London may still be buzzing after the 25th anniversary Fashion Week celebrations, but on the other side of the world, India has been holding its own fashion festivities. Last week was also the 10th anniversary of Lakmé Fashion Week which took place in Mumbai. Asia is beginning to make its mark on the high fashion industry, both in terms of models and designers.
Lakmé Fashion Week was founded by Lakmé, India’s top cosmetics brand, and IMG, the leader in fashion week events organisation and top modelling agency. It was created so that India could follow in the direction of other countries’ and cities’ success, promoting their designers and making an impact on the fashion world.
New and aspiring models were invited to a casting call to feature in the fashion week. Although Lakmé and India Fashion Weeks might not receive as much coverage as the big four, IMG models Monikangana Dutta and Vipasha Agarwal, as well as Slumdog Millionaire star Freida Pinto, were discovered on the catwalks there. Three hundred and thirty-two models turned up for the audition, and surprisingly the majority of these were men. Eight men and seven women ultimately made it through to the final selection.

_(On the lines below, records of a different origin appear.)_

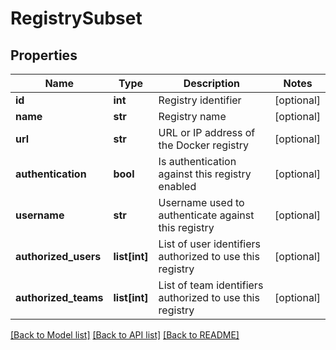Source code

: # RegistrySubset

## Properties
Name | Type | Description | Notes
------------ | ------------- | ------------- | -------------
**id** | **int** | Registry identifier | [optional] 
**name** | **str** | Registry name | [optional] 
**url** | **str** | URL or IP address of the Docker registry | [optional] 
**authentication** | **bool** | Is authentication against this registry enabled | [optional] 
**username** | **str** | Username used to authenticate against this registry | [optional] 
**authorized_users** | **list[int]** | List of user identifiers authorized to use this registry | [optional] 
**authorized_teams** | **list[int]** | List of team identifiers authorized to use this registry | [optional] 

[[Back to Model list]](../README.md#documentation-for-models) [[Back to API list]](../README.md#documentation-for-api-endpoints) [[Back to README]](../README.md)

The collections at Lakmé Fashion Week were interesting and varied. Designers such as Vikram Phadnis and Raakesh Agarvwal featured pieces that had obviously been directly inspired by traditional Indian dress. Gauri & Nainika’s collection was extravagant and elegant and would be well suited for any red carpet appearance. There were also some more bizarre creations from Imcha Imchen, Mehak Jain and Aki Narula.
However, there is concern about this rising interest in fashion in India. One article in The Times of India raises the debate of whether it will have any direct positive impact on the economy, and certainly gives us something to think about.
“With each Fashion Week trying to out do the other, is there a serious fashion fatigue in India?” questions the author. “Are the buyers, fashion lovers, designers, models and media beginning to feel bored with back to back events which often witness repetitive designs on the ramp? Are the consecutive Fashion Weeks a mere costume drama?”